El verano 2026 dejó un balance positivo para el turismo argentino. De acuerdo con el relevamiento de la Confederación Argentina de la Mediana Empresa (CAME), 30,7 millones de turistas recorrieron el país y generaron un impacto económico cercano a los 11 billones de pesos durante la temporada.
La cantidad de personas que viajaron creció 9,5% frente al verano 2025, mientras que el gasto total real aumentó 4,5%, impulsado principalmente por una mayor cantidad de turistas que pernoctaron al menos una noche fuera de su ciudad.
El gasto diario promedio alcanzó los $97.101, con una suba nominal del 28,2% interanual, aunque al descontar la inflación mostró una caída real del 3,3%.
La estadía media se ubicó en 3,65 noches, levemente por debajo de las 3,7 de 2025 y marcando una tendencia clara hacia viajes más breves. En comparación con 2023 (4,15 noches) la permanencia promedio es 12% menor y frente a 2022 (4,65 noches) la reducción alcanza el 21%, consolidando un cambio estructural en los hábitos de viaje: el turista no deja de viajar, pero acorta su estadía.
Eventos y escapadas cortas: el nuevo motor del turismo
El comportamiento del verano fue heterogéneo pero dinámico. La temporada mostró un esquema de “picos” más que de anticipación: fines de semana largos, festivales, carnavales y competencias deportivas actuaron como verdaderos activadores del movimiento turístico.
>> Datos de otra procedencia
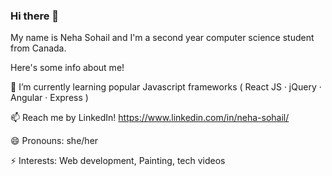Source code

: ### Hi there 👋

<!--
**nehasohail8/nehasohail8** is a ✨ _special_ ✨ repository because its `README.md` (this file) appears on your GitHub profile.

Here are some ideas to get you started:

- 🔭 I’m currently working on ...
- 🌱 I’m currently learning ...
- 👯 I’m looking to collaborate on ...
- 🤔 I’m looking for help with ...
- 💬 Ask me about ...
- 📫 How to reach me: ...
- 😄 Pronouns: ...
- ⚡ Fun fact: ...
-->

My name is Neha Sohail and I'm a second year computer science student from Canada. 

Here's some info about me!

🌱 I’m currently learning popular Javascript frameworks (  React JS · jQuery  · Angular · Express )

📫 Reach me by LinkedIn! https://www.linkedin.com/in/neha-sohail/

😄 Pronouns: she/her

⚡ Interests: Web development, Painting, tech videos 

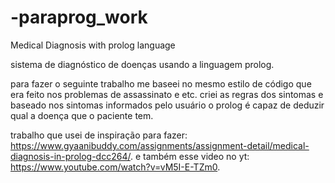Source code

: # -paraprog_work
Medical Diagnosis with prolog language

sistema de diagnóstico de doenças usando a linguagem prolog.

para fazer o seguinte trabalho me baseei no mesmo estilo de código que era feito nos problemas de assassinato e etc.
criei as regras dos sintomas e baseado nos sintomas informados pelo usuário o prolog é capaz de deduzir qual a doença que o paciente tem.

trabalho que usei de inspiração para fazer: https://www.gyaanibuddy.com/assignments/assignment-detail/medical-diagnosis-in-prolog-dcc264/.
e também esse video no yt: https://www.youtube.com/watch?v=vM5I-E-TZm0.
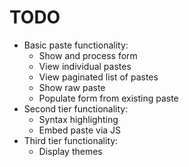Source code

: # TODO

- Basic paste functionality:
  - Show and process form
  - View individual pastes
  - View paginated list of pastes
  - Show raw paste
  - Populate form from existing paste
- Second tier functionality:
  - Syntax highlighting
  - Embed paste via JS
- Third tier functionality:
  - Display themes
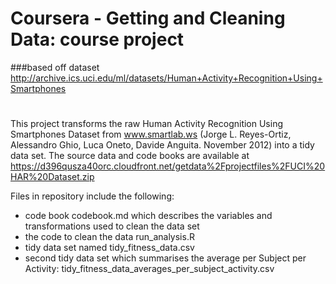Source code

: # Coursera - Getting and Cleaning Data: course project
###based off dataset http://archive.ics.uci.edu/ml/datasets/Human+Activity+Recognition+Using+Smartphones
# 

This project transforms the raw Human Activity Recognition Using Smartphones Dataset from www.smartlab.ws (Jorge L. Reyes-Ortiz, Alessandro Ghio, Luca Oneto, Davide Anguita. November 2012) into a tidy data set. The source data and code books are available at https://d396qusza40orc.cloudfront.net/getdata%2Fprojectfiles%2FUCI%20HAR%20Dataset.zip 

Files in repository include the following:
* code book codebook.md which describes the variables and transformations used to clean the data set
* the code to clean the data run_analysis.R 
* tidy data set named tidy_fitness_data.csv
* second tidy data set which summarises the average per Subject per Activity: tidy_fitness_data_averages_per_subject_activity.csv
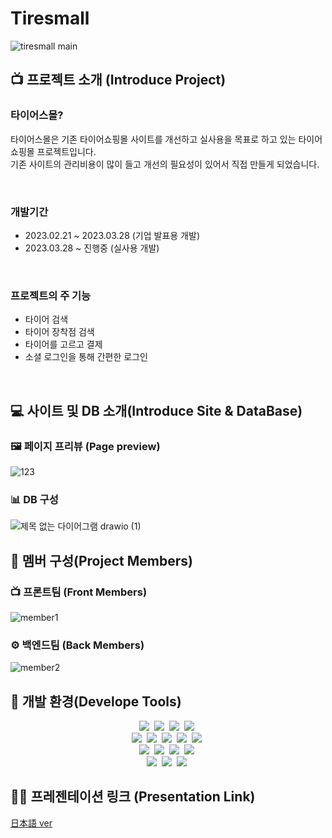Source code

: # Tiresmall
![tiresmall main](https://user-images.githubusercontent.com/101840342/228464675-1fa98b12-3700-45f3-b94e-af33d478e95e.png)

## 📺 프로젝트 소개 (Introduce Project)

### 타이어스몰?
타이어스몰은 기존 타이어쇼핑몰 사이트를 개선하고 실사용을 목표로 하고 있는 타이어 쇼핑몰 프로젝트입니다.   
기존 사이트의 관리비용이 많이 들고 개선의 필요성이 있어서 직접 만들게 되었습니다.

<br />

### 개발기간
<ul>
   <li>
   2023.02.21 ~ 2023.03.28 (기업 발표용 개발)
   </li>
   <li>
   2023.03.28 ~ 진행중 (실사용 개발)
   </li>
</ul>

<br />

### 프로젝트의 주 기능

<ul>
   <li>
   타이어 검색
   </li>
   <li>
   타이어 장착점 검색
   </li>
   <li>
   타이어를 고르고 결제
   </li>
   <li>
   소셜 로그인을 통해 간편한 로그인
   </li>
</ul>

<br />

## 💻 사이트 및 DB 소개(Introduce Site & DataBase)

### 🖼 페이지 프리뷰 (Page preview)
![123](https://user-images.githubusercontent.com/101840342/228754273-c9208ef3-82f7-4ccc-89d8-33ea21bd55db.png)

### 📊 DB 구성
![제목 없는 다이어그램 drawio (1)](https://user-images.githubusercontent.com/101840342/228484392-d64239d1-5108-46cb-8673-f08978b8030e.png)

## 👬 멤버 구성(Project Members)

### 📺 프론트팀 (Front Members)
![member1](https://user-images.githubusercontent.com/101840342/230017696-03bb7d68-8f82-423d-b6e0-4209ac424887.png)

### ⚙️ 백엔드팀 (Back Members)
![member2](https://user-images.githubusercontent.com/101840342/230017752-9a982ae5-db8e-450b-8e0a-eb41abf8ae18.png)

## 🧰 개발 환경(Develope Tools)

<p align="center">
   <img src="https://img.shields.io/badge/Java-ED8B00?style=for-the-badge&logo=openjdk&logoColor=white"/></a>&nbsp
   <img src="https://img.shields.io/badge/HTML5-E34F26?style=for-the-badge&logo=html5&logoColor=white"/></a>&nbsp
   <img src="https://img.shields.io/badge/CSS3-1572B6?style=for-the-badge&logo=css3&logoColor=white"/></a>&nbsp
   <img src="https://img.shields.io/badge/JavaScript-F7DF1E?style=for-the-badge&logo=javascript&logoColor=black"/></a>&nbsp <br>
   <img src="https://img.shields.io/badge/Spring-6DB33F?style=for-the-badge&logo=spring&logoColor=white"/></a>&nbsp
   <img src="https://img.shields.io/badge/jQuery-0769AD?style=for-the-badge&logo=jQuery&logoColor=white"/></a>&nbsp
   <img src="https://img.shields.io/badge/Oracle-F80000?style=for-the-badge&logo=Oracle&logoColor=white"/></a>&nbsp
   <img src="https://img.shields.io/badge/MyBatis-000000?style=for-the-badge&logoColor=white"/></a>&nbsp
   <img src="https://img.shields.io/badge/Apache%20tomcat-F8DC75?style=for-the-badge&logo=Apache%20tomcat&logoColor=black"/></a>&nbsp <br>
   <img src="https://img.shields.io/badge/GIT-E44C30?style=for-the-badge&logo=git&logoColor=white"/></a>&nbsp
   <img src="https://img.shields.io/badge/Sourcetree-0052CC?style=for-the-badge&logo=Sourcetree&logoColor=white"/></a>&nbsp
   <img src="https://img.shields.io/badge/Eclipse%20IDE-2C2255.svg?&style=for-the-badge&logo=Eclipse%20IDE&logoColor=white"/></a>&nbsp
   <img src="https://img.shields.io/badge/Visual%20Studio%20Code-007ACC.svg?&style=for-the-badge&logo=Visual%20Studio%20Code&logoColor=white"/></a>&nbsp <br>
   <img src="https://img.shields.io/badge/Discord-5865F2?style=for-the-badge&logo=Discord&logoColor=white"/></a>&nbsp
   <img src="https://img.shields.io/badge/Kakao-FFCD00?style=for-the-badge&logo=kakaotalk&logoColor=black"/></a>&nbsp
   <img src="https://img.shields.io/badge/Canva-00C4CC?style=for-the-badge&logo=canva&logoColor=white"/></a>&nbsp
<p>

## 👨‍💻 프레젠테이션 링크 (Presentation Link)

<a href="https://docs.google.com/presentation/d/17vzmkjoWmTKWjsYEUtTvCNg9jhZRCq6P/edit?usp=share_link&ouid=106778278828366229267&rtpof=true&sd=true">
日本語 ver
</a>
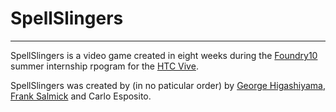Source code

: # SpellSlingers

----

SpellSlingers is a video game created in eight weeks during the [Foundry10](http://foundry10.org) summer internship rpogram for the [HTC Vive](https://www.htcvive.com/us/).

SpellSlingers was created by (in no paticular order) by [George Higashiyama](https://github.com/bitonality/), [Frank Salmick](https://frank.salmick.com) and Carlo Esposito. 
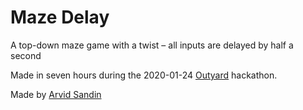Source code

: # Maze Delay

A top-down maze game with a twist – all inputs are delayed by half a second

Made in seven hours during the 2020-01-24 [Outyard](https://outyard.github.io/) hackathon.

Made by [Arvid Sandin](https://github.com/arvidsandin)
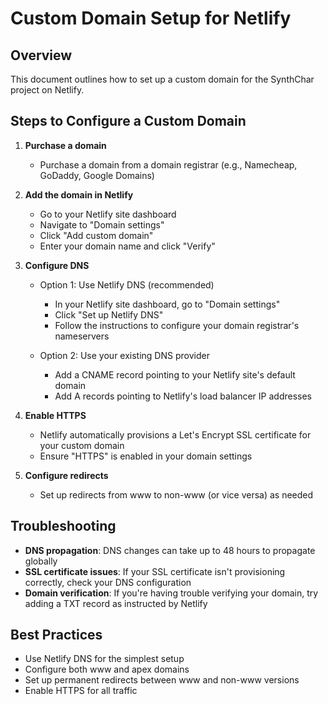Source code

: # Custom Domain Setup for Netlify

## Overview
This document outlines how to set up a custom domain for the SynthChar project on Netlify.

## Steps to Configure a Custom Domain

1. **Purchase a domain**
   - Purchase a domain from a domain registrar (e.g., Namecheap, GoDaddy, Google Domains)

2. **Add the domain in Netlify**
   - Go to your Netlify site dashboard
   - Navigate to "Domain settings"
   - Click "Add custom domain"
   - Enter your domain name and click "Verify"

3. **Configure DNS**
   - Option 1: Use Netlify DNS (recommended)
     - In your Netlify site dashboard, go to "Domain settings"
     - Click "Set up Netlify DNS"
     - Follow the instructions to configure your domain registrar's nameservers
   
   - Option 2: Use your existing DNS provider
     - Add a CNAME record pointing to your Netlify site's default domain
     - Add A records pointing to Netlify's load balancer IP addresses

4. **Enable HTTPS**
   - Netlify automatically provisions a Let's Encrypt SSL certificate for your custom domain
   - Ensure "HTTPS" is enabled in your domain settings

5. **Configure redirects**
   - Set up redirects from www to non-www (or vice versa) as needed

## Troubleshooting

- **DNS propagation**: DNS changes can take up to 48 hours to propagate globally
- **SSL certificate issues**: If your SSL certificate isn't provisioning correctly, check your DNS configuration
- **Domain verification**: If you're having trouble verifying your domain, try adding a TXT record as instructed by Netlify

## Best Practices

- Use Netlify DNS for the simplest setup
- Configure both www and apex domains
- Set up permanent redirects between www and non-www versions
- Enable HTTPS for all traffic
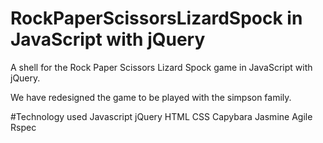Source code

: RockPaperScissorsLizardSpock in JavaScript with jQuery
========================================================

A shell for the Rock Paper Scissors Lizard Spock game in JavaScript with jQuery.

We have redesigned the game to be played with the simpson family. 

#Technology used
Javascript
jQuery
HTML
CSS
Capybara
Jasmine
Agile
Rspec
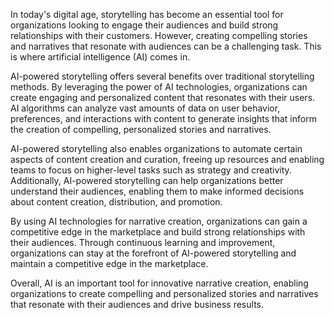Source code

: 
In today's digital age, storytelling has become an essential tool for organizations looking to engage their audiences and build strong relationships with their customers. However, creating compelling stories and narratives that resonate with audiences can be a challenging task. This is where artificial intelligence (AI) comes in.

AI-powered storytelling offers several benefits over traditional storytelling methods. By leveraging the power of AI technologies, organizations can create engaging and personalized content that resonates with their users. AI algorithms can analyze vast amounts of data on user behavior, preferences, and interactions with content to generate insights that inform the creation of compelling, personalized stories and narratives.

AI-powered storytelling also enables organizations to automate certain aspects of content creation and curation, freeing up resources and enabling teams to focus on higher-level tasks such as strategy and creativity. Additionally, AI-powered storytelling can help organizations better understand their audiences, enabling them to make informed decisions about content creation, distribution, and promotion.

By using AI technologies for narrative creation, organizations can gain a competitive edge in the marketplace and build strong relationships with their audiences. Through continuous learning and improvement, organizations can stay at the forefront of AI-powered storytelling and maintain a competitive edge in the marketplace.

Overall, AI is an important tool for innovative narrative creation, enabling organizations to create compelling and personalized stories and narratives that resonate with their audiences and drive business results.
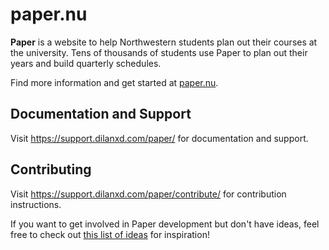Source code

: # paper.nu

**Paper** is a website to help Northwestern students plan out their courses at the university. Tens of thousands of students use Paper to plan out their years and build quarterly schedules.

Find more information and get started at [paper.nu](https://www.paper.nu).

## Documentation and Support

Visit https://support.dilanxd.com/paper/ for documentation and support.

## Contributing

Visit https://support.dilanxd.com/paper/contribute/ for contribution instructions.

If you want to get involved in Paper development but don't have ideas, feel free to check out [this list of ideas](https://support.dilanxd.com/paper/contribute/ideas/) for inspiration!
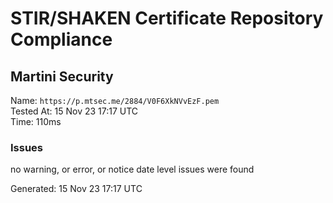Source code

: # STIR/SHAKEN Certificate Repository Compliance

## Martini Security

Name: `https://p.mtsec.me/2884/V0F6XkNVvEzF.pem`\
Tested At: 15 Nov 23 17:17 UTC\
Time: 110ms

### Issues

no warning, or error, or notice date level issues were found

Generated: 15 Nov 23 17:17 UTC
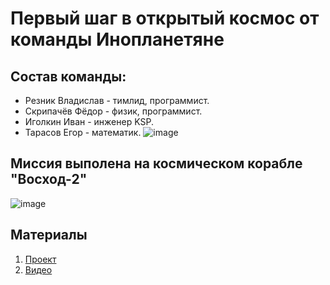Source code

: # Первый шаг в открытый космос от команды Инопланетяне
## Состав команды:
* Резник Владислав - тимлид, программист.
* Скрипачёв Фёдор - физик, программист.
* Иголкин Иван - инженер KSP.
* Тарасов Егор - математик.
![image](https://github.com/vladlead5/VARKT/assets/137673057/f8ad2166-4b2c-496a-914a-51798439af06)
## Миссия выполена на космическом корабле "Восход-2"
![image](https://github.com/vladlead5/VARKT/assets/137673057/4d6fdcdb-1575-49f0-aa9b-d326e2c41c65)
## Материалы
1. [Проект](https://docs.google.com/document/d/1m0amZnGeudIQlxzqhWrbGtLrfnnISJZj/edit)
2. [Видео](https://www.youtube.com/watch?v=_6WHwAQeaEo&t=9s)
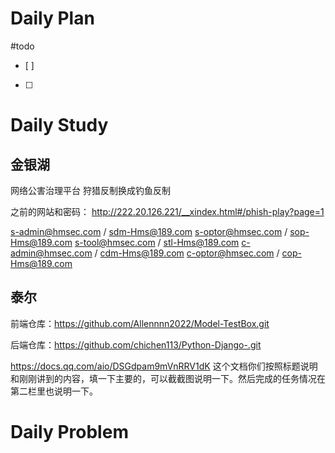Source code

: # Daily Plan
#todo
- [ ] 
- [ ] 
# Daily Study
## 金银湖
网络公害治理平台
狩猎反制换成钓鱼反制

之前的网站和密码：
http://222.20.126.221/__xindex.html#/phish-play?page=1

s-admin@hmsec.com  /  sdm-Hms@189.com
s-optor@hmsec.com  /  sop-Hms@189.com
s-tool@hmsec.com   /  stl-Hms@189.com
c-admin@hmsec.com  /  cdm-Hms@189.com
c-optor@hmsec.com  /  cop-Hms@189.com
## 泰尔
前端仓库：https://github.com/Allennnn2022/Model-TestBox.git

后端仓库：https://github.com/chichen113/Python-Django-.git

https://docs.qq.com/aio/DSGdpam9mVnRRV1dK
这个文档你们按照标题说明和刚刚讲到的内容，填一下主要的，可以截截图说明一下。然后完成的任务情况在第二栏里也说明一下。
# Daily Problem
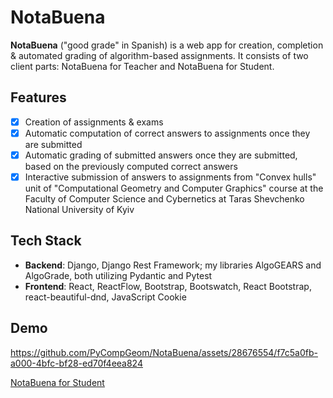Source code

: # NotaBuena
**NotaBuena** ("good grade" in Spanish) is a web app for creation, completion & automated grading of algorithm-based assignments. It consists of two client parts: NotaBuena for Teacher and NotaBuena for Student.

## Features
* [x] Creation of assignments & exams
* [x] Automatic computation of correct answers to assignments once they are submitted
* [x] Automatic grading of submitted answers once they are submitted, based on the previously computed correct answers
* [x] Interactive submission of answers to assignments from "Convex hulls" unit of "Computational Geometry and Computer Graphics" course at the Faculty of Computer Science and Cybernetics at Taras Shevchenko National University of Kyiv

## Tech Stack
* **Backend**: Django, Django Rest Framework; my libraries AlgoGEARS and AlgoGrade, both utilizing Pydantic and Pytest
* **Frontend**: React, ReactFlow, Bootstrap, Bootswatch, React Bootstrap, react-beautiful-dnd, JavaScript Cookie

## Demo


https://github.com/PyCompGeom/NotaBuena/assets/28676554/f7c5a0fb-a000-4bfc-bf28-ed70f4eea824

[NotaBuena for Student](https://youtu.be/2kFP0MJrW4c)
Se consolidó un nuevo perfil de viajero, que decide con poca antelación, prioriza experiencias específicas y ajusta la duración de su estadía. El consumo fue selectivo pero significativo, concentrado en gastronomía, excursiones y eventos, mientras que se moderaron gastos accesorios.
Entre los problemas señalados por el sector aparecieron la rentabilidad ajustada, la competencia informal y la dependencia del clima y la agenda, factores que obligaron a una planificación más flexible.
La Provincia de Buenos Aires volvió a concentrar el mayor volumen de turistas, con la costa atlántica como eje central. En Mar del Plata, el fin de semana de Carnaval registró ocupación superior al 80%, con picos hoteleros del 90%.
La Ciudad Autónoma de Buenos Aires se consolidó como polo urbano de grandes eventos. Durante Carnaval alcanzó 83% de ocupación hotelera, con más de 119.000 visitantes y un impacto económico superior a $40.000 millones.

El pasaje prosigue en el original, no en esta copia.